(Source data Opens)

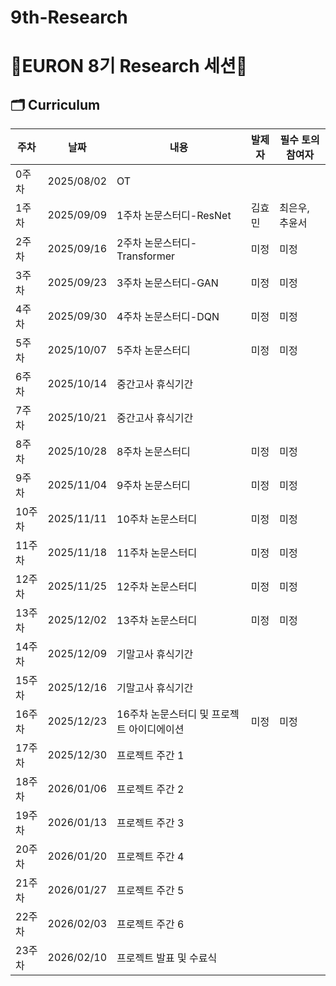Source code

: # 9th-Research
# 🐥EURON 8기 Research 세션🐥

## 🗂️ Curriculum
|주차|날짜|내용|발제자|필수 토의 참여자
|---|---|---|---|---|
|0주차|2025/08/02|OT||	
|1주차|2025/09/09|1주차 논문스터디-ResNet|김효민|최은우, 추윤서|
|2주차|2025/09/16|2주차 논문스터디-Transformer|미정|미정|
|3주차|2025/09/23|3주차 논문스터디-GAN|미정|미정|
|4주차|2025/09/30|4주차 논문스터디-DQN|미정|미정|
|5주차|2025/10/07|5주차 논문스터디|미정|미정|
|6주차|2025/10/14|중간고사 휴식기간|||
|7주차|2025/10/21|중간고사 휴식기간|||
|8주차|2025/10/28|8주차 논문스터디|미정|미정|
|9주차|2025/11/04|9주차 논문스터디|미정|미정|
|10주차|2025/11/11|10주차 논문스터디|미정|미정|
|11주차|2025/11/18|11주차 논문스터디|미정|미정|
|12주차|2025/11/25|12주차 논문스터디|미정|미정|
|13주차|2025/12/02|13주차 논문스터디|미정|미정|
|14주차|2025/12/09|기말고사 휴식기간|||
|15주차|2025/12/16|기말고사 휴식기간|||
|16주차|2025/12/23|16주차 논문스터디 및 프로젝트 아이디에이션|미정|미정|
|17주차|2025/12/30|프로젝트 주간 1	
|18주차|2026/01/06|프로젝트 주간 2	
|19주차|2026/01/13|프로젝트 주간 3	
|20주차|2026/01/20|프로젝트 주간 4	
|21주차|2026/01/27|프로젝트 주간 5	
|22주차|2026/02/03|프로젝트 주간 6
|23주차|2026/02/10|프로젝트 발표 및 수료식|||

(Source data Closes)

**Directions for this task**
Match on "프로젝트" and copy out every line of the entries that contains it.

**Answer below**
|16주차|2025/12/23|16주차 논문스터디 및 프로젝트 아이디에이션|미정|미정|
|17주차|2025/12/30|프로젝트 주간 1	
|18주차|2026/01/06|프로젝트 주간 2	
|19주차|2026/01/13|프로젝트 주간 3	
|20주차|2026/01/20|프로젝트 주간 4	
|21주차|2026/01/27|프로젝트 주간 5	
|22주차|2026/02/03|프로젝트 주간 6
|23주차|2026/02/10|프로젝트 발표 및 수료식|||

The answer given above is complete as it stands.